### [YOUR TASK]
Only lines holding the word "return" should be copied from the material.
● ● ● ● ● ● ●
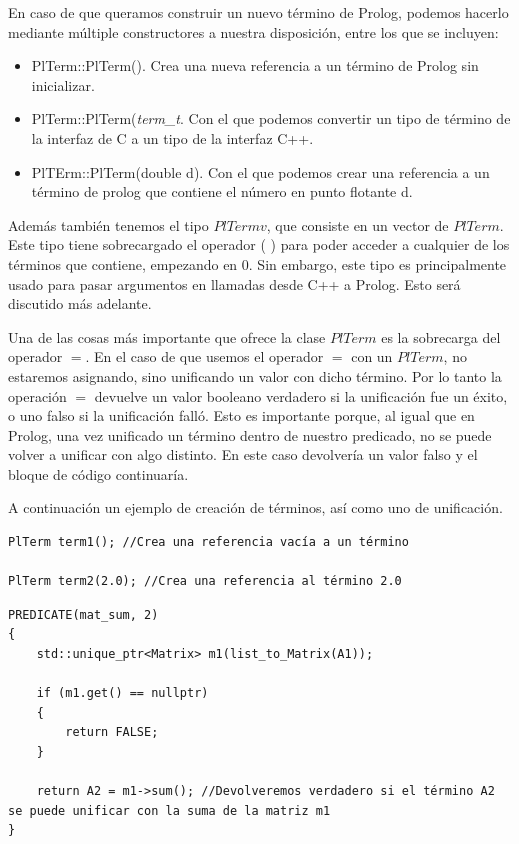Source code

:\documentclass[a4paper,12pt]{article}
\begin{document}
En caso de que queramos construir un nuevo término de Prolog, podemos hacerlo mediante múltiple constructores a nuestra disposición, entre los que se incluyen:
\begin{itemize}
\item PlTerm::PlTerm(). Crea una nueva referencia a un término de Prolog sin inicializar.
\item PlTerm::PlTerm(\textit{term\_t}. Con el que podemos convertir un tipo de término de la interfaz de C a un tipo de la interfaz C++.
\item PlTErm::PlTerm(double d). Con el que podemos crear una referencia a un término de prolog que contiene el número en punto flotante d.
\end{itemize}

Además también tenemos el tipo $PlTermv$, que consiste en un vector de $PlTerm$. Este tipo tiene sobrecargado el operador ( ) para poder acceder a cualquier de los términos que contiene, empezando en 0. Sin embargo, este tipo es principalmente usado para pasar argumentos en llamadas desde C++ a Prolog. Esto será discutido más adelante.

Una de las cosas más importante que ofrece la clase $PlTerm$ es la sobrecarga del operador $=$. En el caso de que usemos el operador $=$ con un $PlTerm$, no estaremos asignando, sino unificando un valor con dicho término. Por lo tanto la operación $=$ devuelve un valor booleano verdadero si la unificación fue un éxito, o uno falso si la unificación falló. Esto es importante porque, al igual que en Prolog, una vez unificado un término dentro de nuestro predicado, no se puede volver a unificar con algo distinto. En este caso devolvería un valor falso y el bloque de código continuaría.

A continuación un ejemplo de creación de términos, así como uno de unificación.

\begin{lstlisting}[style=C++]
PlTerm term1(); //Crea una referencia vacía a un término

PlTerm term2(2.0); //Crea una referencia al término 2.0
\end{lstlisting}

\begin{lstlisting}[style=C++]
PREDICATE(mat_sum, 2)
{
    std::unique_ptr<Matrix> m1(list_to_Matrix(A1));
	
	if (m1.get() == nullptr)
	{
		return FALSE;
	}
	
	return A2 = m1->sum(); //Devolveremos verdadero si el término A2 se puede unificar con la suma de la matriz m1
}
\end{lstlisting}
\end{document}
● ● ● ● ● ● ●
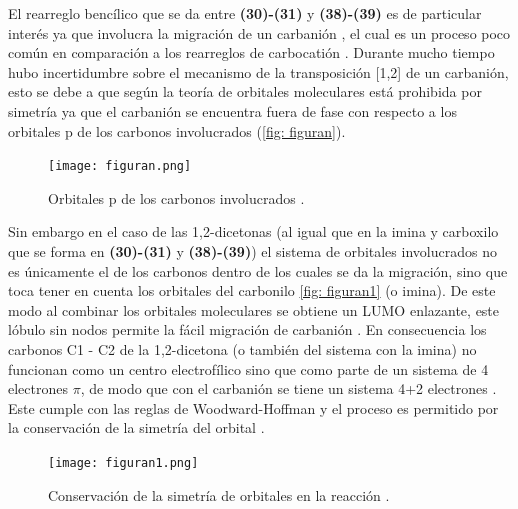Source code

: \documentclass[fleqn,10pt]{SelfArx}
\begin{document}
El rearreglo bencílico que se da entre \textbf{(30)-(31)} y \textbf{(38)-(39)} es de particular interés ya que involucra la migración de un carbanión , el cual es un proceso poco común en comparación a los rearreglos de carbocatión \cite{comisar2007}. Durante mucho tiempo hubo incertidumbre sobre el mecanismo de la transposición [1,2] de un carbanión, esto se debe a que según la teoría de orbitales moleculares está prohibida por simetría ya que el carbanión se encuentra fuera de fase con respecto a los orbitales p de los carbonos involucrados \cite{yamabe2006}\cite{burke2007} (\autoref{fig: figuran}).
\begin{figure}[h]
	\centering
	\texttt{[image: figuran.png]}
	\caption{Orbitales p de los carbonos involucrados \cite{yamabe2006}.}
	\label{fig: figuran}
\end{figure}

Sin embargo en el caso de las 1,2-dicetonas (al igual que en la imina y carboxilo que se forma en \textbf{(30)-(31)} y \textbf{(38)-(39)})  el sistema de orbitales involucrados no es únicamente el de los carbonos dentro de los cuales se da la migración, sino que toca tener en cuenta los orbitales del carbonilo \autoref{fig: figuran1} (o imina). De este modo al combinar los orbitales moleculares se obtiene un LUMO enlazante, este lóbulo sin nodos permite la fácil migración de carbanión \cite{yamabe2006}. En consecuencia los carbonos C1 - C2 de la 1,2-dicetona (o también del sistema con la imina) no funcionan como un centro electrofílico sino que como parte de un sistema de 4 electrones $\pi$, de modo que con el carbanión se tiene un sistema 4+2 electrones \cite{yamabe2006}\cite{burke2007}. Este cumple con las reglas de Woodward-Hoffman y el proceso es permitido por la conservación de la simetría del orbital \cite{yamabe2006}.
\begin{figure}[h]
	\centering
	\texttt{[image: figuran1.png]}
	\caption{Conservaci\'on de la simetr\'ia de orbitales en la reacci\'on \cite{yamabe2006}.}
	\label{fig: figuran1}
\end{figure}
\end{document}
● ● ● ● ● ● ●
### [RESULT]
		return FALSE;
	return A2 = m1->sum(); //Devolveremos verdadero si el término A2 se puede unificar con la suma de la matriz m1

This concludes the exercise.